From the data below, copy exactly the lines that lie between the one holding "at every call" and the one holding "always try to", including both, and nothing more.

_EXERCISE INPUTS_
-- Opening Marker --

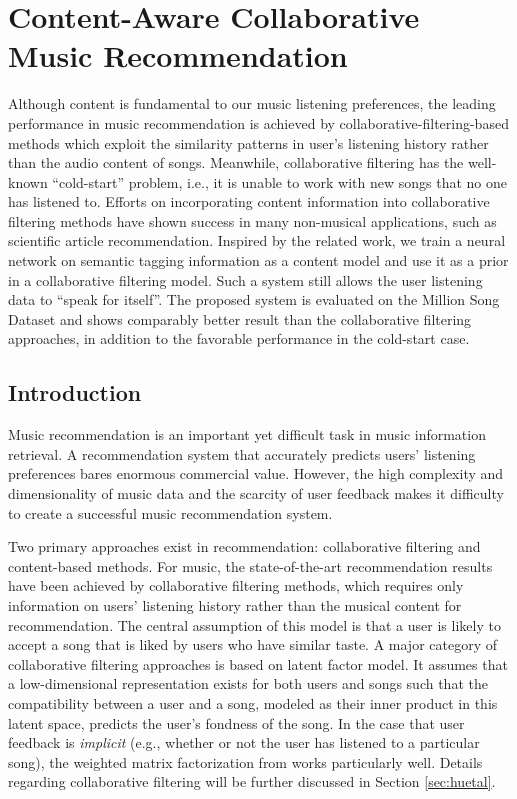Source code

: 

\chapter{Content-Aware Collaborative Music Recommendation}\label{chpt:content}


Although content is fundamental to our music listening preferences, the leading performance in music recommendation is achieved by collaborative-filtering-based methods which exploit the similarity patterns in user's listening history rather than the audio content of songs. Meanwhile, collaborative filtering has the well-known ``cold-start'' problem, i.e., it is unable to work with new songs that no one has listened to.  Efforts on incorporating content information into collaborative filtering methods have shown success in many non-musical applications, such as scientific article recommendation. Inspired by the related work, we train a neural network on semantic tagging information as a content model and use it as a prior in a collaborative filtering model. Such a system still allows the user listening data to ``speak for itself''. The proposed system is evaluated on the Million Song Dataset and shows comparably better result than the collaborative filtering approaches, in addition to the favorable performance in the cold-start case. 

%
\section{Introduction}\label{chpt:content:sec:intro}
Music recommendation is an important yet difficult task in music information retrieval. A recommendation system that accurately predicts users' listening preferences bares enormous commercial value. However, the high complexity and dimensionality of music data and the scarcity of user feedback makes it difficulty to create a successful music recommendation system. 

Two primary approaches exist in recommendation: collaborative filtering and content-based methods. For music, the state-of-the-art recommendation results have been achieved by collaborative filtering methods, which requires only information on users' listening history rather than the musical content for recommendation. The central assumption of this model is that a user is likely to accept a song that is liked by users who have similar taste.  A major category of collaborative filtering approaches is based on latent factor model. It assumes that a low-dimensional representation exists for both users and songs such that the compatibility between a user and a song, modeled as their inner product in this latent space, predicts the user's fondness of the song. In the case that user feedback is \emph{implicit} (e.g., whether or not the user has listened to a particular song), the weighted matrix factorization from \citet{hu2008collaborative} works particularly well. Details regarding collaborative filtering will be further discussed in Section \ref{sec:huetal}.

-- Closing Marker --
-- Opening Marker --

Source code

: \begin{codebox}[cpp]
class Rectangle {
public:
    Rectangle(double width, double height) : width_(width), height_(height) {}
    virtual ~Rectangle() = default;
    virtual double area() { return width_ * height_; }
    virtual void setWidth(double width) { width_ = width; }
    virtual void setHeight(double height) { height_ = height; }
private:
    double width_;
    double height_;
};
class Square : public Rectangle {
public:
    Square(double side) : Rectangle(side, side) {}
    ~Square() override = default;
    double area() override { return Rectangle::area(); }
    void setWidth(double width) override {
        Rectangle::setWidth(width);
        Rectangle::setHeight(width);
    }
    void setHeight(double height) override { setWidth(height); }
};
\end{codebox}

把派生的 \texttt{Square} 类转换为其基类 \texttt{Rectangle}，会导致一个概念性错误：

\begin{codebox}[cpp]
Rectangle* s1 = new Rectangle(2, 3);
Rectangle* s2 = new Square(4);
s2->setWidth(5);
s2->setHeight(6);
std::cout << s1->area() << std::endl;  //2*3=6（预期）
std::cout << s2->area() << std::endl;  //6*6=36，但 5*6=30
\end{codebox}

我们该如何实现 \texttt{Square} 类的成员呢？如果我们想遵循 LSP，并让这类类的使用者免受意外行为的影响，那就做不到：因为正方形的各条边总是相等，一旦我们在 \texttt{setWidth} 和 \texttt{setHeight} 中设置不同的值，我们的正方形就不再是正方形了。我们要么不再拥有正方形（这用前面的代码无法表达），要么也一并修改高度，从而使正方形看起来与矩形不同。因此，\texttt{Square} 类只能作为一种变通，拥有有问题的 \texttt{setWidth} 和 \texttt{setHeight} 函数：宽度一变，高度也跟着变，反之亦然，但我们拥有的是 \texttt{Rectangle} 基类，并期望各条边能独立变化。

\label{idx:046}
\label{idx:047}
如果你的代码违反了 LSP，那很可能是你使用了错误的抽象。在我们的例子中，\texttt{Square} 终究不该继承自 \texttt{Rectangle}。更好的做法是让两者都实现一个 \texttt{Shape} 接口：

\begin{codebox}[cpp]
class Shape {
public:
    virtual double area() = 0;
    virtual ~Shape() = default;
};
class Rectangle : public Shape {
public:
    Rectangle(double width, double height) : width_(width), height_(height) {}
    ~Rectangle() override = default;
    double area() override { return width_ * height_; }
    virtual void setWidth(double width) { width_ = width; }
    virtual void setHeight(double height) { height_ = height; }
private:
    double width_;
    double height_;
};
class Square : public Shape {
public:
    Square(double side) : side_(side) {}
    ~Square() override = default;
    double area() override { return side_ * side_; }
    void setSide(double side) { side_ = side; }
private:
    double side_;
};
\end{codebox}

-- Closing Marker --
-- Opening Marker --

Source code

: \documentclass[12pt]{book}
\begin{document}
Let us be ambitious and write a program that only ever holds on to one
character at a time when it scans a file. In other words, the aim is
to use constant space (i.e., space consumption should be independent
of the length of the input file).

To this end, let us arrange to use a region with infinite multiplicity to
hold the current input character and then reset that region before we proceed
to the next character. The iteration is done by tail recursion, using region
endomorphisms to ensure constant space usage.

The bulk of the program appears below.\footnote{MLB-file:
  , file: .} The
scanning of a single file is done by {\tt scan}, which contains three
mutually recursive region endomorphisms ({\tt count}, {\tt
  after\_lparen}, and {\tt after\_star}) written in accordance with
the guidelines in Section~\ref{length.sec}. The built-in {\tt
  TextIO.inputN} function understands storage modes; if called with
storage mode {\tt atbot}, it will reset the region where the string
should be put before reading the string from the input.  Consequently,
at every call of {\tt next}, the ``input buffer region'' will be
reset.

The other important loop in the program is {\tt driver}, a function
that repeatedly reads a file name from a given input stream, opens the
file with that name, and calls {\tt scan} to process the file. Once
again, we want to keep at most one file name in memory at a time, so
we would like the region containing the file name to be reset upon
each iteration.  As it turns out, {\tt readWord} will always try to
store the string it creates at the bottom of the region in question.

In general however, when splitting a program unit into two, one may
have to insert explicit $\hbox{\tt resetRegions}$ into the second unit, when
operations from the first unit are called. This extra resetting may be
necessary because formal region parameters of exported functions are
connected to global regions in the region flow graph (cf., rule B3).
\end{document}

-- Closing Marker --

_RESULT_
at every call of {\tt next}, the ``input buffer region'' will be
reset.

The other important loop in the program is {\tt driver}, a function
that repeatedly reads a file name from a given input stream, opens the
file with that name, and calls {\tt scan} to process the file. Once
again, we want to keep at most one file name in memory at a time, so
we would like the region containing the file name to be reset upon
each iteration.  As it turns out, {\tt readWord} will always try to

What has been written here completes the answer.